Almanya, sağlık çalışanlarındaki artan COVID-19 vakalarının endişe verici boyuta ulaşması, yoğun bakımların ve acil servislerin dolup taşması nedeniyle olağan üstü tedbirleri devreye sokmaya hazırlanıyor. Büyük çaplı yeni yıl kutlamalarına kesinlikle izin verilmeyeceği açıklandı. Önlemler arasında kapanma, seyahat kısıtlaması gibi seçenekler de masada. Her ülke sağlık sistemi iki doz aşılanmanın yetmediğini gömüş durumda. Hatırlatma dozu yapılması tüm dünyada kaçınılmaz bir gerçek olarak duruyor. Aşılanma oranları yüksek ülkelerde bile OMICRON ile yaşanan hastalık artışı endişeleri de beraberinde getiriyor, Hastalık daha ağır seyreder mi? Hastalık öldürücü olur mu? Şu an için bu iki soruya da korkutucu bir yanıt oluşmadı. Ama tedbir alınmazsa beklenmedik sonuçlar olmaz diyemiyoruz. İki doz aşılanma oranı %77 olan Danimarka’da iki günde bir katlanarak artan OMICRON ile enfekte olan kişilerin çoğunun iki doz aşılı olması dünya genelinde endişeleri arttırmakta. Danimarka’da günlük olguların 9 bini aşmış olması, kişi başı nüfusa düşen en yüksek oranın ortaya çıkması panik havasını arttıran unsurlar olarak izlenmekte.
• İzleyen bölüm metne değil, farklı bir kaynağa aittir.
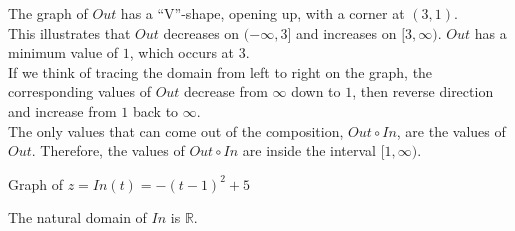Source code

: \documentclass{ximera}
\begin{document}
The graph of $Out$ has a ``V''-shape, opening up, with a corner at $(3,1)$. \\
This illustrates that $Out$ decreases on $(-\infty, 3]$ and increases on $[3, \infty)$.  $Out$ has a minimum value of $1$, which occurs at $3$. \\

If we think of tracing the domain from left to right on the graph, the corresponding values of $Out$ decrease from $\infty$ down to $1$, then reverse direction and increase from $1$ back to $\infty$. \\



The only values that can come out of the composition, $Out \circ In$, are the values of $Out$. Therefore, the values of $Out \circ In$ are inside the interval $[1, \infty)$.  



Graph of $z = In(t) = -(t-1)^2 + 5$





\begin{image}
\end{image}
The natural domain of $In$ is $\mathbb{R}$. \\
\end{document}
Salgının tüm ülkelerin sağlık sistemine aşırı bir yük oluşturması kaygıların en önemli parametrelerinden biri. Ölen sağlık çalışanları, sağlık çalışanlarının bezginliği, sosyal ve maddi kayıpları, hastaların iş kaybı ve sağlık sigortası üzerine yarattığı kara delik hiçbir ekonominin kolayca üstesinden gelebileceği bir sorun değil. Pandeminin psikolojik olarak yarattığı darbe ise ölçülemeyecek kadar büyük. Kasımda olguların tepe noktasını görmesinden sonra COVID-19 sayıları düşmeye başlamasına ve baskın varyantın DELTA olmasına rağmen Hollanda kapanma kararını devreye sokmak üzere harekete geçti. Başbakan Mark Rutteocak ayının 2. haftasına kadar aciliyeti olanlar dışındaki tüm işletmeleri kapattıklarını, insanların evlerine de sınırlı sayıda misafir kabul edebileceklerini duyurdu. Bu kaygıların altında Hollanda sağlık sisteminin açıkları da yatmakta. Hollanda, Avrupa’nın 100 bin nüfus başına en az yoğun bakım yatağı olan ülkesi (6,7), Fransa (19), ABD (14). Hemşire sayılarının azlığı da bir başka endişe kaynağı.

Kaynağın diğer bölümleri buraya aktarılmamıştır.